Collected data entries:
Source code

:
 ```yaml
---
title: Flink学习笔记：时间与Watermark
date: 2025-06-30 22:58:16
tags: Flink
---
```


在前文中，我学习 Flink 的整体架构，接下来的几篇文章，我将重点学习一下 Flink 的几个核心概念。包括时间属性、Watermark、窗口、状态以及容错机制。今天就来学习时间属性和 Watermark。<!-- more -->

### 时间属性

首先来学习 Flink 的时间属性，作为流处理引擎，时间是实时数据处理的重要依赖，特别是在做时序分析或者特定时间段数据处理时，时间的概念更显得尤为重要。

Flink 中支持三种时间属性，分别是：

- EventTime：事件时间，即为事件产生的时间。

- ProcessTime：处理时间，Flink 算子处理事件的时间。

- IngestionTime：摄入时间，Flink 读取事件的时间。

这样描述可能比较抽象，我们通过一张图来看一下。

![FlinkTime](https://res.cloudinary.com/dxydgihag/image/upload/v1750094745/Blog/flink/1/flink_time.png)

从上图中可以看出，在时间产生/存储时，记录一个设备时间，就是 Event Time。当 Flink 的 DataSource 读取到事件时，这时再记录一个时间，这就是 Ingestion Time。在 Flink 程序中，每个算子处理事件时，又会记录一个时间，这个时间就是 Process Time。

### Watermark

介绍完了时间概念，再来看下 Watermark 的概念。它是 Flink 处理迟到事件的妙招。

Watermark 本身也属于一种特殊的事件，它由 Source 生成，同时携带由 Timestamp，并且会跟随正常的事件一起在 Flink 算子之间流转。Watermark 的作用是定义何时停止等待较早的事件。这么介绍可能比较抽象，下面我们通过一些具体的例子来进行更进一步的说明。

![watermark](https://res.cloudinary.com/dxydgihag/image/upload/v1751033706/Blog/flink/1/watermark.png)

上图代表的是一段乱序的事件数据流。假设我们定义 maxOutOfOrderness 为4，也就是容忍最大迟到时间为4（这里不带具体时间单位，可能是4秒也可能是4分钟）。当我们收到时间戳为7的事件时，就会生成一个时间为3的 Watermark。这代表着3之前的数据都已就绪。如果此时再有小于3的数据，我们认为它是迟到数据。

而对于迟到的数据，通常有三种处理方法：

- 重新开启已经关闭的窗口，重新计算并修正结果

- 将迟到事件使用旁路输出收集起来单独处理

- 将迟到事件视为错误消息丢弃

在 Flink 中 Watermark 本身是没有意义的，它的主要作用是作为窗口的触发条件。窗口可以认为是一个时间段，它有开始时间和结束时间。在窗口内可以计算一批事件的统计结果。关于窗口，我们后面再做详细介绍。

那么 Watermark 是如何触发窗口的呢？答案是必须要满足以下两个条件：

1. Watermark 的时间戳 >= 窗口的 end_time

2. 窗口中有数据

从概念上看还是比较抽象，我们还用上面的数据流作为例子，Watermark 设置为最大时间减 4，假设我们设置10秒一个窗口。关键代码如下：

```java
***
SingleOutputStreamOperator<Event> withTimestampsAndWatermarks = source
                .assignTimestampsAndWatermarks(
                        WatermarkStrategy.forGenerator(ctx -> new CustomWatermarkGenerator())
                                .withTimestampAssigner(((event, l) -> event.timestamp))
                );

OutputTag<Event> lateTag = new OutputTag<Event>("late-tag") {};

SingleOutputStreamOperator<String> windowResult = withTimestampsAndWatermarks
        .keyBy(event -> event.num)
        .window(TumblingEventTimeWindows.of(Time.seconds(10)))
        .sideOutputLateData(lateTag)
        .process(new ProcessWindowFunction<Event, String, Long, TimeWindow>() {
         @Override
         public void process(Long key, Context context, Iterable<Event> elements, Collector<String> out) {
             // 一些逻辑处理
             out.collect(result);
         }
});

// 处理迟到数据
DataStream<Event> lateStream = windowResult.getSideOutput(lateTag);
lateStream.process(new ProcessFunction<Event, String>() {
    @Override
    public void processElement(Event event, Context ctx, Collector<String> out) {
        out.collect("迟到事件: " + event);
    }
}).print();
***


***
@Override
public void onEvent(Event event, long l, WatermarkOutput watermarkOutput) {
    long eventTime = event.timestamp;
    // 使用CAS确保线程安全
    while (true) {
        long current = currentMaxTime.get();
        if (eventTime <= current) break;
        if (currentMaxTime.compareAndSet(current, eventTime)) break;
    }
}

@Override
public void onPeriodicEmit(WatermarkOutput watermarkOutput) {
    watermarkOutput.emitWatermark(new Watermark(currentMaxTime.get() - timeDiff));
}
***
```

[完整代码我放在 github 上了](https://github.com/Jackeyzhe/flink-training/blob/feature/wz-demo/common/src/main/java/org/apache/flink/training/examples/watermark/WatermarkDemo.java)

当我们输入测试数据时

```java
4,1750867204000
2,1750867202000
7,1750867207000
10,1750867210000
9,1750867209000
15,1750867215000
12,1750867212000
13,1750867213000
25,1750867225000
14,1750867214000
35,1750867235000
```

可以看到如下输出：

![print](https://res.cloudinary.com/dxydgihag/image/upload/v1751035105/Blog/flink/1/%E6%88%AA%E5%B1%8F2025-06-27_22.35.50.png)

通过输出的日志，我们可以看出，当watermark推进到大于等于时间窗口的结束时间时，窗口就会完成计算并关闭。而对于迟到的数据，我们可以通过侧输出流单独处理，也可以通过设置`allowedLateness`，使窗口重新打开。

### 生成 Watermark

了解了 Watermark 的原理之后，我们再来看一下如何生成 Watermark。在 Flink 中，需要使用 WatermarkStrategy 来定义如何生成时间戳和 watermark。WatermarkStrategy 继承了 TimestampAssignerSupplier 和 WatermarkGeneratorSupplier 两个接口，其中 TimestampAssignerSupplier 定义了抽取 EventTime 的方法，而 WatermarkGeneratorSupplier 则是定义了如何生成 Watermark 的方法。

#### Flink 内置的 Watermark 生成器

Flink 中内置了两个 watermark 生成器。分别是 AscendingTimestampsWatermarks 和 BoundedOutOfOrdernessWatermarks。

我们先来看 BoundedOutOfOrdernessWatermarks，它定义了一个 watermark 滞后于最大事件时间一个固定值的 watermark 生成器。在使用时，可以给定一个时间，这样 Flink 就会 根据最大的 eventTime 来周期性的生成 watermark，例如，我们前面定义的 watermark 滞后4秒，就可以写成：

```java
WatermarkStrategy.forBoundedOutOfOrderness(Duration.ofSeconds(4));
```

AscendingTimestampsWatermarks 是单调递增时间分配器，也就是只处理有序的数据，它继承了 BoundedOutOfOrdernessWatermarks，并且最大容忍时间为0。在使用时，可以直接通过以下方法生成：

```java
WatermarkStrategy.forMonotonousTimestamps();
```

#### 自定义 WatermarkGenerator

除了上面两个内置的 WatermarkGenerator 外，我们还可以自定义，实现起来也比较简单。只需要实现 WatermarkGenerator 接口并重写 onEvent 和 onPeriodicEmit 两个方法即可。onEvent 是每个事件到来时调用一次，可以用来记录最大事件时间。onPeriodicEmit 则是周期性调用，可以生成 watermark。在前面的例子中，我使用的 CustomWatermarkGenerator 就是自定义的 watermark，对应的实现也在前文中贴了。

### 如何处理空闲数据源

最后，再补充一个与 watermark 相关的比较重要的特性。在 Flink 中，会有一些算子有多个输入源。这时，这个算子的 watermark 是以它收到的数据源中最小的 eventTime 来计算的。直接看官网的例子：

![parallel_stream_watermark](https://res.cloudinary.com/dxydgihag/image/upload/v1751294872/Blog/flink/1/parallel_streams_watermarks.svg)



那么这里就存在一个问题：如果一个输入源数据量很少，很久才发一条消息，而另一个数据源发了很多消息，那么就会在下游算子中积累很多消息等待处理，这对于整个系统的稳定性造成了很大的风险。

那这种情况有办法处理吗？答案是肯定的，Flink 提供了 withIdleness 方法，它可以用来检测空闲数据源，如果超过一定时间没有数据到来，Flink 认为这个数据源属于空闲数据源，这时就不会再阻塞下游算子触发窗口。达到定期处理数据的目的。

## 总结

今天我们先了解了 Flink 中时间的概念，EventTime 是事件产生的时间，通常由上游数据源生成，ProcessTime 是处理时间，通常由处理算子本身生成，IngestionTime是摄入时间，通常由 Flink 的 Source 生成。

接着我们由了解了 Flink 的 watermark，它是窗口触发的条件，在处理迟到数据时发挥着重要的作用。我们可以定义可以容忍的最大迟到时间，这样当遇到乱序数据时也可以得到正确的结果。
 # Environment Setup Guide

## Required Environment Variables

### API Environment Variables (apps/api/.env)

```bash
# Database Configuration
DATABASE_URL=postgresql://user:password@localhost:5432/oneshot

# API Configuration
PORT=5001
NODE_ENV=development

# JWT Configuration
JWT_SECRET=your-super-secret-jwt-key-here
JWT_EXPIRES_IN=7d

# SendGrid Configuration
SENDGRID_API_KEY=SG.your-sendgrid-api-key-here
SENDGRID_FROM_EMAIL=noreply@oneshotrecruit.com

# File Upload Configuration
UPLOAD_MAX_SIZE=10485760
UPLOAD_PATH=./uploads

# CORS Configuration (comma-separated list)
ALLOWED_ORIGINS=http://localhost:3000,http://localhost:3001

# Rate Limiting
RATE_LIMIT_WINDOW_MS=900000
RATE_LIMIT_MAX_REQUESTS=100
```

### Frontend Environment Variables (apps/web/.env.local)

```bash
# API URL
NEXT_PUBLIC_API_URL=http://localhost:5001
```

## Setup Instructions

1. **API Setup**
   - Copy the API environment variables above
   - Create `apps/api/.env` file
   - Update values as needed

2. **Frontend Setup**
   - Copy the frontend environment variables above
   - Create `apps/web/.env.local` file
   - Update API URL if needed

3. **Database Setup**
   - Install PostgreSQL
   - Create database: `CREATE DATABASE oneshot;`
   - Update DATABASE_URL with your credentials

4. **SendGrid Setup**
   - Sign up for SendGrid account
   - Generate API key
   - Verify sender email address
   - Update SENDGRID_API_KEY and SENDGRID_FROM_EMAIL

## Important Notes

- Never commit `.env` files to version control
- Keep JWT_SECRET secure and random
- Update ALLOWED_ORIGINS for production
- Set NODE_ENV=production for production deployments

=== Exercise requirements ===
Above are some lines. Repeat exactly, and only, those from the line that has "- Update values as needed" through the line that has "- Generate API key".

=== Response to this task ===
   - Update values as needed

2. **Frontend Setup**
   - Copy the frontend environment variables above
   - Create `apps/web/.env.local` file
   - Update API URL if needed

3. **Database Setup**
   - Install PostgreSQL
   - Create database: `CREATE DATABASE oneshot;`
   - Update DATABASE_URL with your credentials

4. **SendGrid Setup**
   - Sign up for SendGrid account
   - Generate API key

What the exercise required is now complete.